- **Problem to solve**
Could you repeat the records below exactly, leaving the pictures out?

(Source data)
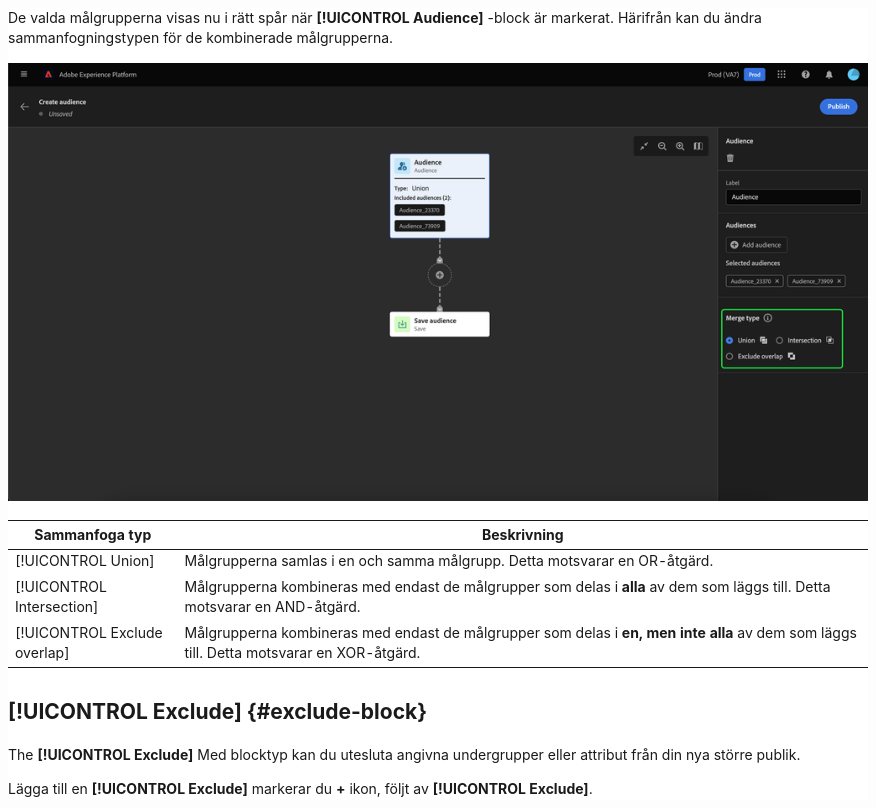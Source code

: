 De valda målgrupperna visas nu i rätt spår när **[!UICONTROL Audience]** -block är markerat. Härifrån kan du ändra sammanfogningstypen för de kombinerade målgrupperna.

![Möjliga sammanfogningstyper för målgrupper markeras.](../images/ui/audience-builder/merge-types.png)

| Sammanfoga typ | Beskrivning |
| ---------- | ----------- |
| [!UICONTROL Union] | Målgrupperna samlas i en och samma målgrupp. Detta motsvarar en OR-åtgärd. |
| [!UICONTROL Intersection] | Målgrupperna kombineras med endast de målgrupper som delas i **alla** av dem som läggs till. Detta motsvarar en AND-åtgärd. |
| [!UICONTROL Exclude overlap] | Målgrupperna kombineras med endast de målgrupper som delas i **en, men inte alla** av dem som läggs till. Detta motsvarar en XOR-åtgärd. |

## [!UICONTROL Exclude] {#exclude-block}

The **[!UICONTROL Exclude]** Med blocktyp kan du utesluta angivna undergrupper eller attribut från din nya större publik.

Lägga till en **[!UICONTROL Exclude]** markerar du **+** ikon, följt av **[!UICONTROL Exclude]**.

- **Response area**
Source code

: De valda målgrupperna visas nu i rätt spår när **[!UICONTROL Audience]** -block är markerat. Härifrån kan du ändra sammanfogningstypen för de kombinerade målgrupperna.

![Möjliga sammanfogningstyper för målgrupper markeras.](../images/ui/audience-builder/merge-types.png)

| Sammanfoga typ | Beskrivning |
| ---------- | ----------- |
| [!UICONTROL Union] | Målgrupperna samlas i en och samma målgrupp. Detta motsvarar en OR-åtgärd. |
| [!UICONTROL Intersection] | Målgrupperna kombineras med endast de målgrupper som delas i **alla** av dem som läggs till. Detta motsvarar en AND-åtgärd. |
| [!UICONTROL Exclude overlap] | Målgrupperna kombineras med endast de målgrupper som delas i **en, men inte alla** av dem som läggs till. Detta motsvarar en XOR-åtgärd. |

## [!UICONTROL Exclude] {#exclude-block}

The **[!UICONTROL Exclude]** Med blocktyp kan du utesluta angivna undergrupper eller attribut från din nya större publik.

Lägga till en **[!UICONTROL Exclude]** markerar du **+** ikon, följt av **[!UICONTROL Exclude]**.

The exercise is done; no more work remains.